> Exercise brief:
Repeat exactly each line of the data provided below.

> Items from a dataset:
*** Begin section ***
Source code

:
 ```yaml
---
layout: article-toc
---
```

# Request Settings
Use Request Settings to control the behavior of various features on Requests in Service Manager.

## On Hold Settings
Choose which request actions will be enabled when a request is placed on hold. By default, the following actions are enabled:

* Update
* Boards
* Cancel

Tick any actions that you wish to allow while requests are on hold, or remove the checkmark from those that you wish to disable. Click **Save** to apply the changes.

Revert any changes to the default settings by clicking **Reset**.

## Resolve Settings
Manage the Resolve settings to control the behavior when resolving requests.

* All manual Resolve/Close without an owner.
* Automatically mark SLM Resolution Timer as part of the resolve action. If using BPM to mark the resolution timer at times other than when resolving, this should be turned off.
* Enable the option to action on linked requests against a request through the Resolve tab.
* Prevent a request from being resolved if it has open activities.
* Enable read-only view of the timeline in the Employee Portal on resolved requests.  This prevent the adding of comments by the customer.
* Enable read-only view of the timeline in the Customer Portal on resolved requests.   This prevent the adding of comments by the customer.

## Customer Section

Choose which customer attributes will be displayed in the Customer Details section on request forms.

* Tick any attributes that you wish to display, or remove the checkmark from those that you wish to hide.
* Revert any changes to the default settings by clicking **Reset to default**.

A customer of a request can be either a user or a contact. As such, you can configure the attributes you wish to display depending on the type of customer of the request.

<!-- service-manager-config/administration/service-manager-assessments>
*** End section ***
> Output for this task:
Source code

:
 ```yaml
---
layout: article-toc
---
```

# Request Settings
Use Request Settings to control the behavior of various features on Requests in Service Manager.

## On Hold Settings
Choose which request actions will be enabled when a request is placed on hold. By default, the following actions are enabled:

* Update
* Boards
* Cancel

Tick any actions that you wish to allow while requests are on hold, or remove the checkmark from those that you wish to disable. Click **Save** to apply the changes.

Revert any changes to the default settings by clicking **Reset**.

## Resolve Settings
Manage the Resolve settings to control the behavior when resolving requests.

* All manual Resolve/Close without an owner.
* Automatically mark SLM Resolution Timer as part of the resolve action. If using BPM to mark the resolution timer at times other than when resolving, this should be turned off.
* Enable the option to action on linked requests against a request through the Resolve tab.
* Prevent a request from being resolved if it has open activities.
* Enable read-only view of the timeline in the Employee Portal on resolved requests.  This prevent the adding of comments by the customer.
* Enable read-only view of the timeline in the Customer Portal on resolved requests.   This prevent the adding of comments by the customer.

## Customer Section

Choose which customer attributes will be displayed in the Customer Details section on request forms.

* Tick any attributes that you wish to display, or remove the checkmark from those that you wish to hide.
* Revert any changes to the default settings by clicking **Reset to default**.

A customer of a request can be either a user or a contact. As such, you can configure the attributes you wish to display depending on the type of customer of the request.

<!-- service-manager-config/administration/service-manager-assessments>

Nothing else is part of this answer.